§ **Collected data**
........

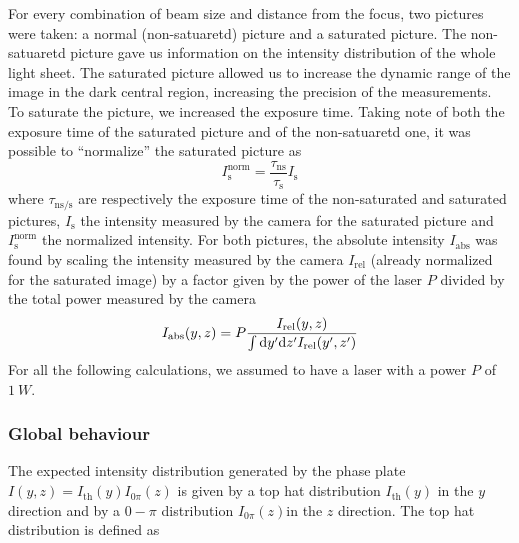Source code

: For every combination of beam size and distance from the focus, two pictures were taken: a normal (non-satuaretd) picture and a saturated picture. The non-satuaretd picture gave us information on the intensity distribution of the whole light sheet. The saturated picture allowed us to increase the dynamic range of the image in the dark central region, increasing the precision of the measurements.
To saturate the picture, we increased the exposure time. Taking note of both the exposure time of the saturated picture and of the non-satuaretd one, it was possible to \enquote{normalize} the saturated picture as
\begin{equation}
    I_\text{s}^\text{norm} = \frac{\tau_\text{ns}}{\tau_\text{s}} I_\text{s}
\end{equation}
where $\tau_\text{ns/s}$ are respectively the exposure time of the non-saturated and saturated pictures, $I_\text{s}$ the intensity measured by the camera for the saturated picture and $I_\text{s}^\text{norm}$ the normalized intensity.
For both pictures, the absolute intensity $I_\text{abs}$ was found by scaling the intensity measured by the camera $I_\text{rel}$ (already normalized for the saturated image) by a factor given by the power of the laser $P$ divided by the total power measured by the camera
\begin{equation}
    I_\text{abs}(y,z) = P\frac{I_\text{rel}(y,z)}{
        \int \differential y' \differential z' I_\text{rel}(y',z')}
\end{equation}
For all the following calculations, we assumed to have a laser with a power $P$ of $\SI{1}{W}$.

\subsubsection{Global behaviour}
The expected intensity distribution generated by the phase plate $I(y,z) = I_\text{th}(y) I_{0\pi}(z)$ is given by a top hat distribution $I_\text{th}(y)$ in the $y$ direction and by a $0-\pi$ distribution $I_{0\pi}(z)$in the $z$ direction. The top hat distribution is defined as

........

§ **WORK ORDER**
Repeat the records above verbatim, with no pictures in the result.

§ **TASK SOLUTION**
Source code

: For every combination of beam size and distance from the focus, two pictures were taken: a normal (non-satuaretd) picture and a saturated picture. The non-satuaretd picture gave us information on the intensity distribution of the whole light sheet. The saturated picture allowed us to increase the dynamic range of the image in the dark central region, increasing the precision of the measurements.
To saturate the picture, we increased the exposure time. Taking note of both the exposure time of the saturated picture and of the non-satuaretd one, it was possible to \enquote{normalize} the saturated picture as
\begin{equation}
    I_\text{s}^\text{norm} = \frac{\tau_\text{ns}}{\tau_\text{s}} I_\text{s}
\end{equation}
where $\tau_\text{ns/s}$ are respectively the exposure time of the non-saturated and saturated pictures, $I_\text{s}$ the intensity measured by the camera for the saturated picture and $I_\text{s}^\text{norm}$ the normalized intensity.
For both pictures, the absolute intensity $I_\text{abs}$ was found by scaling the intensity measured by the camera $I_\text{rel}$ (already normalized for the saturated image) by a factor given by the power of the laser $P$ divided by the total power measured by the camera
\begin{equation}
    I_\text{abs}(y,z) = P\frac{I_\text{rel}(y,z)}{
        \int \differential y' \differential z' I_\text{rel}(y',z')}
\end{equation}
For all the following calculations, we assumed to have a laser with a power $P$ of $\SI{1}{W}$.

\subsubsection{Global behaviour}
The expected intensity distribution generated by the phase plate $I(y,z) = I_\text{th}(y) I_{0\pi}(z)$ is given by a top hat distribution $I_\text{th}(y)$ in the $y$ direction and by a $0-\pi$ distribution $I_{0\pi}(z)$in the $z$ direction. The top hat distribution is defined as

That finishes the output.